Pilates and Barre channel that dancer’s mentality by utilizing flowing, low-impact motions that harken back to their dancing origins and leave you feeling graceful as a ballerina.
Improved Flexibility
Unsurprisingly, two exercises that started in the dancing world also heavily emphasize developing flexibility. Both pilates and barre require stretching and intentional movements to aid in flexibility.
Improved Posture
Both barre and pilates improve posture through better trunk stability and postural control. Poor posture is a modern scourge created by our sedentary lifestyles and constant screen time, often leaving us with a forward head posture and rounded shoulders.

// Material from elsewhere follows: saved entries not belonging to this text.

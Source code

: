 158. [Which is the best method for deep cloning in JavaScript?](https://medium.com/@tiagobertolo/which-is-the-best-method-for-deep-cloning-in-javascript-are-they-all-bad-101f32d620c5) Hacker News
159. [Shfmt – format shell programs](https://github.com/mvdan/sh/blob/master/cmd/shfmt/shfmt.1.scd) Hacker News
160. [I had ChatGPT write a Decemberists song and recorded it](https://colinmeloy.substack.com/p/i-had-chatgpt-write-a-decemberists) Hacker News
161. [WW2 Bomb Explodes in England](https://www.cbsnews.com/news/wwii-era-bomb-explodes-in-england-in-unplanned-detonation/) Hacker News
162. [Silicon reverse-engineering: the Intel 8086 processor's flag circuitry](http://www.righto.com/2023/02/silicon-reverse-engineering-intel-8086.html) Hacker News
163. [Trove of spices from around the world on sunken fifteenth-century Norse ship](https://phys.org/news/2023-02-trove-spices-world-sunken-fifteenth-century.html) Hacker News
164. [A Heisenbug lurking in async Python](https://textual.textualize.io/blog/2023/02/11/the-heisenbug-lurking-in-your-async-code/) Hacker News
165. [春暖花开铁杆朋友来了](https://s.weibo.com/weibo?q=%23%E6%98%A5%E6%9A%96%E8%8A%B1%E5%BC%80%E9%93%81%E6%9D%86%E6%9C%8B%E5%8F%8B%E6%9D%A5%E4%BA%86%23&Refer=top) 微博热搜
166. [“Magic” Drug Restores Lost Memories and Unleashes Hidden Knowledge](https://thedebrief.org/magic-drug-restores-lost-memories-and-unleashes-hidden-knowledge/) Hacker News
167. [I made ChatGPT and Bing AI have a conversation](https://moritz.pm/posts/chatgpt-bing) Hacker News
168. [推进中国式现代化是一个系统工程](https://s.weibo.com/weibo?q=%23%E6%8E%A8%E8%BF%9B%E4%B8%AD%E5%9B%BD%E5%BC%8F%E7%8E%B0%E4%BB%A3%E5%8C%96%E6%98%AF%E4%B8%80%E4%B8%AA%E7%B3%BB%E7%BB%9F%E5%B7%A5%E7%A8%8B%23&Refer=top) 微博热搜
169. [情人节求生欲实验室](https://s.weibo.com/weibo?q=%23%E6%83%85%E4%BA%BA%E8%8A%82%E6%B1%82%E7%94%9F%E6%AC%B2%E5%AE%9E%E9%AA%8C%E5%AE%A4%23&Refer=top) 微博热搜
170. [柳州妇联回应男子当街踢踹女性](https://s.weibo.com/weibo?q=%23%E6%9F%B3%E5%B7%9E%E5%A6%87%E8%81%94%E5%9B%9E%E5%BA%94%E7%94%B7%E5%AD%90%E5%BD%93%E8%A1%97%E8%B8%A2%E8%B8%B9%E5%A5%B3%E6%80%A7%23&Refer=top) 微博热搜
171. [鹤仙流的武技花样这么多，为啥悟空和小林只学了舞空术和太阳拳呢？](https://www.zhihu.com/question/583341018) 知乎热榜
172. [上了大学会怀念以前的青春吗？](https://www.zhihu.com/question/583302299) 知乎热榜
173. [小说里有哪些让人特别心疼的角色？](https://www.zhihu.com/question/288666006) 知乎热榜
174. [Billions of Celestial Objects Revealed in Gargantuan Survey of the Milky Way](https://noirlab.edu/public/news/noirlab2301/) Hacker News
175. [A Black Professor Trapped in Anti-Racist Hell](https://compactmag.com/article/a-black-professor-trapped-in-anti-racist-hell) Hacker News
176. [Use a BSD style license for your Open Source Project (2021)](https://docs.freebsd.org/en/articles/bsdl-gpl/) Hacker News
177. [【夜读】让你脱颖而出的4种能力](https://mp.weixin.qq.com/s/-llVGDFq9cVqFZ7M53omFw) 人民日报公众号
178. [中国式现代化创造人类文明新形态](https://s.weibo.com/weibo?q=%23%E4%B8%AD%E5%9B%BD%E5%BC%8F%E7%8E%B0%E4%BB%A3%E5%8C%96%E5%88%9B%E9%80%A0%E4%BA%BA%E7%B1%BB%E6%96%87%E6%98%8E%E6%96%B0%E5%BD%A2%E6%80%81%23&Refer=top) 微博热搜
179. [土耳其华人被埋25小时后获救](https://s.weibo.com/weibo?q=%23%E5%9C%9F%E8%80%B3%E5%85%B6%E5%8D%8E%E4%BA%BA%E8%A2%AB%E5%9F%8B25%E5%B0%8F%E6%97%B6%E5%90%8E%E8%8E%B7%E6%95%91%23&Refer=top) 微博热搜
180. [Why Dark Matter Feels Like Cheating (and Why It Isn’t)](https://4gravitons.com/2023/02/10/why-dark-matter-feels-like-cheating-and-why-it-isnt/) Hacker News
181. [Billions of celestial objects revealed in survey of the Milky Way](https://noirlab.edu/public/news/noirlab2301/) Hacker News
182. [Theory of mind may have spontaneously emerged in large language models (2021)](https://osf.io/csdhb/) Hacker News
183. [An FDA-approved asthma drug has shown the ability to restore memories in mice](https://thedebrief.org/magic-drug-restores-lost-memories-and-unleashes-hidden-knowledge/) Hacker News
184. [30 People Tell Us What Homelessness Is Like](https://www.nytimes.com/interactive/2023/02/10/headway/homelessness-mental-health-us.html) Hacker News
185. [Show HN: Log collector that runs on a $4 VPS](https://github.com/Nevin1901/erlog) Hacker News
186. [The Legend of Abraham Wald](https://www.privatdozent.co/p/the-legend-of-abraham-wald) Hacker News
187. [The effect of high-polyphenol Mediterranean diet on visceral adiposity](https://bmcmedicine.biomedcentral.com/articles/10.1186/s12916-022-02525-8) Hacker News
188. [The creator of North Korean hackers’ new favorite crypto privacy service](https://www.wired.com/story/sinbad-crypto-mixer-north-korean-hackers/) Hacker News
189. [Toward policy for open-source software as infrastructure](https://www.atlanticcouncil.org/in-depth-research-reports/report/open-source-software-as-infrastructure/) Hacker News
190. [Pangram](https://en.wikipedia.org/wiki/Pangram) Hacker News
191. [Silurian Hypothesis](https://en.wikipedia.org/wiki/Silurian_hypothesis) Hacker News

Poor posture can contribute to stress incontinence, poor balance, digestion issues, headaches, and more.
Slow, Low-impact Movements
Both Barre and pilates use fluid, low-impact exercises that are great for any fitness level and easily adjustable.
Barre classes use a ballet bar for support, while Pilates uses various exercises on machines like the Reformer, or you can do a pilates circuit on an exercise mat.
Either way, the moves are slow and gentle on your joints, allowing you to build strength and endurance comfortably.
Minimal Cardio
When weighing Pilates vs. Barre, consider that neither workout offers a challenging cardio component, so you’ll need to train your heart and lungs through other means.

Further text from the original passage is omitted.